Carroll, however, decided to add what many consider an unfriendly floor amendment. It defined certain felonies — violent offender, aggravated trafficking in a controlled substance, a second or subsequent offense of trafficking in a controlled substance and convicted of a criminal offense against a victim who is a minor — and cut them out of ALL state scholarship programs. That includes KEES, CAP, KTG, Work Ready and Dual Credit. No matter what.
This seems antithetical to both recent attempts by the state legislature to reform Kentucky’s criminal justice system, which most people agree has put too many people in prison for too long.
It also goes against recent work by Congress, which includes lifting the ban on Pell Grant eligibility for people in prison, as well as taking the felony drug conviction question off of federal student aid forms known as FAFSA.
It hurts the people trying to turn their lives around in prison. Prisoners who enroll in education programs are 48 percent less likely to return to prison than those who don’t. Money spent on education saves taxpayer money in incarceration.
Ask Amanda Hall. She has a felony conviction for drug trafficking, but turned her life around with recovery from substance use disorder. She got a college degree and a masters in social work. She couldn’t have completed her degrees after going to prison without some of these state financial aid programs.
“These folks will be excluded from state grants and scholarships for a lifetime,” she said. “There are so many barriers already. I can’t imagine the trajectory of my life with that help, it would have been completely overwhelming.”
Carroll’s amendment is just one more little roadblock during a session where lawmakers are trying to make it harder to access food stamps and medical benefits in House Bill 7 or cutting unemployment benefits in House Bill 7.

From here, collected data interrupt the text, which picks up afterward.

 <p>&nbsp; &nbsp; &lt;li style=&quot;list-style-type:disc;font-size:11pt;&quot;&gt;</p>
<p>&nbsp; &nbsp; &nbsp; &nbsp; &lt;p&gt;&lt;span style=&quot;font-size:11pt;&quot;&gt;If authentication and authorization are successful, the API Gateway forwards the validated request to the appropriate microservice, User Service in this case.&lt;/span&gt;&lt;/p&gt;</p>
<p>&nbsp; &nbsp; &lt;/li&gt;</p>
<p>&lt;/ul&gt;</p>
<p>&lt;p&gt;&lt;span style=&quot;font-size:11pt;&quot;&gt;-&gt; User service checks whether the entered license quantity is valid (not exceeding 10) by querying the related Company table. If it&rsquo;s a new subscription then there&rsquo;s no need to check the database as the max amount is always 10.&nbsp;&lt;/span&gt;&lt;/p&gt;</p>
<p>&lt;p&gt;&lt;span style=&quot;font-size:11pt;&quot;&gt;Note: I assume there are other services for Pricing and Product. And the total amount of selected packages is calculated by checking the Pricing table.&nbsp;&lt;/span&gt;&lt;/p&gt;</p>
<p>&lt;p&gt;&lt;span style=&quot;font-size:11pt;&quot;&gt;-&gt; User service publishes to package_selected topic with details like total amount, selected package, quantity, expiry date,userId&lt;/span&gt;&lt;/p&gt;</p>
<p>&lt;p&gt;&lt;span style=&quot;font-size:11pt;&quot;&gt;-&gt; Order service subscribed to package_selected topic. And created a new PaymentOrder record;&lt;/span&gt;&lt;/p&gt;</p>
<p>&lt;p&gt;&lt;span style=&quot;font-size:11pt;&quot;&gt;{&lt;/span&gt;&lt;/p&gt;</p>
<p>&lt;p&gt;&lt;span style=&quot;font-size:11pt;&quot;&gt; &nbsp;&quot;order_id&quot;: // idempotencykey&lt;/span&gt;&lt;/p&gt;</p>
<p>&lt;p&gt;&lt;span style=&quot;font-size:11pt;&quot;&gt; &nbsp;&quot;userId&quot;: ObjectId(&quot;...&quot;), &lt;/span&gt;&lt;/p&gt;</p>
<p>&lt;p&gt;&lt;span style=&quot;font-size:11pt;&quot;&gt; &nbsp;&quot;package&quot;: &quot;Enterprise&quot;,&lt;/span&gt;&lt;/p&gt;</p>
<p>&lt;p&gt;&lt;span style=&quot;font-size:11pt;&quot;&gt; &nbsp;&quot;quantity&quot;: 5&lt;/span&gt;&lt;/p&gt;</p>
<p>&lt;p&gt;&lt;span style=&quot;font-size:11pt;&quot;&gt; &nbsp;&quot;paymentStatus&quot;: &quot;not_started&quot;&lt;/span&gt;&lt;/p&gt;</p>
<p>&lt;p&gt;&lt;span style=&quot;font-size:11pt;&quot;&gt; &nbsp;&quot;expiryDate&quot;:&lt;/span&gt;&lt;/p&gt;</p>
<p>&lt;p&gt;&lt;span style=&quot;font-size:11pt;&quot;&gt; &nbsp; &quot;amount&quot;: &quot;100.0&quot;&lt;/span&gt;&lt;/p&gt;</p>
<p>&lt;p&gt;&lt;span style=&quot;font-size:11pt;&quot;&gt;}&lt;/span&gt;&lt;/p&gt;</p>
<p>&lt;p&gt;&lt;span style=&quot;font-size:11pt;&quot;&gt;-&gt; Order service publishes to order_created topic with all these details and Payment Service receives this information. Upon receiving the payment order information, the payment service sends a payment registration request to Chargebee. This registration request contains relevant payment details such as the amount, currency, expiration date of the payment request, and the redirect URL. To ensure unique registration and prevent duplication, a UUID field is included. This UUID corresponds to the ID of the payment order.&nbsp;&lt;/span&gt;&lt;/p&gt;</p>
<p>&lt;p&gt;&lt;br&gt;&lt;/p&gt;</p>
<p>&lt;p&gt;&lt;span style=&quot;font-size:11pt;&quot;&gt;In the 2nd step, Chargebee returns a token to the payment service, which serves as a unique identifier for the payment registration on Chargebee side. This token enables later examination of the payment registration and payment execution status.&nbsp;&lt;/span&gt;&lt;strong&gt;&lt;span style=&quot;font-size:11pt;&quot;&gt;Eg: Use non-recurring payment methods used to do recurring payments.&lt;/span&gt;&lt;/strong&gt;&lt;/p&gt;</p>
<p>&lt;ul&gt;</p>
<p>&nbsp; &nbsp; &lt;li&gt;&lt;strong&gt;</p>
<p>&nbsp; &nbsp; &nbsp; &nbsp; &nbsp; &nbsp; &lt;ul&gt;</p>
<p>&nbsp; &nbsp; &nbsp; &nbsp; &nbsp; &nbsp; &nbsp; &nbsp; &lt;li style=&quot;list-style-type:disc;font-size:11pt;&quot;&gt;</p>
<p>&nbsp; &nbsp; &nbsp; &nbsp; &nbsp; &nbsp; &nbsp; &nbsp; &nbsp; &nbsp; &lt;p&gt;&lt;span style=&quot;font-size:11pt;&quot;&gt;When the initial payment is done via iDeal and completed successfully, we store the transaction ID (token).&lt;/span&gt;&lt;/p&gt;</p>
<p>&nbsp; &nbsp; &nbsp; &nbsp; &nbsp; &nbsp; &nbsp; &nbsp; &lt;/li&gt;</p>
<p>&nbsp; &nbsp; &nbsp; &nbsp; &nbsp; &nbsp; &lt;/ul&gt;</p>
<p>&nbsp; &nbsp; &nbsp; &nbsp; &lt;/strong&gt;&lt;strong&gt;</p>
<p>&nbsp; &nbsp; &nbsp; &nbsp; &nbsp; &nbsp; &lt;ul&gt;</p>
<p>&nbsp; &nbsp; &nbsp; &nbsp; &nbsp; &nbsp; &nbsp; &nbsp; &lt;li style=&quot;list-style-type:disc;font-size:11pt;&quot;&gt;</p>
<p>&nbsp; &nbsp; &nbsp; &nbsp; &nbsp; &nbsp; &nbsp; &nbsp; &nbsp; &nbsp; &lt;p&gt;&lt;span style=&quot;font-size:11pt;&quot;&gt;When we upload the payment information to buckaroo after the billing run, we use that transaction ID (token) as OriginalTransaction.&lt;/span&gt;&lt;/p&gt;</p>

“We are number seven in the country for people incarcerated and so many children are impacted,” Hall said. “We are making it harder for these folks to be able to get on their feet or taking social programs away from people who need them. Kentucky is on a really bad trajectory that will hurt future generations. I wish these lawmakers would talk to the people impacted by these laws and hear about how many barriers there already are ... to have some compassion and belief in second chances.”
Kentucky lawmakers are willing to extend that compassion to Ukrainian refugees, after all. Why not a little more for folks here at home?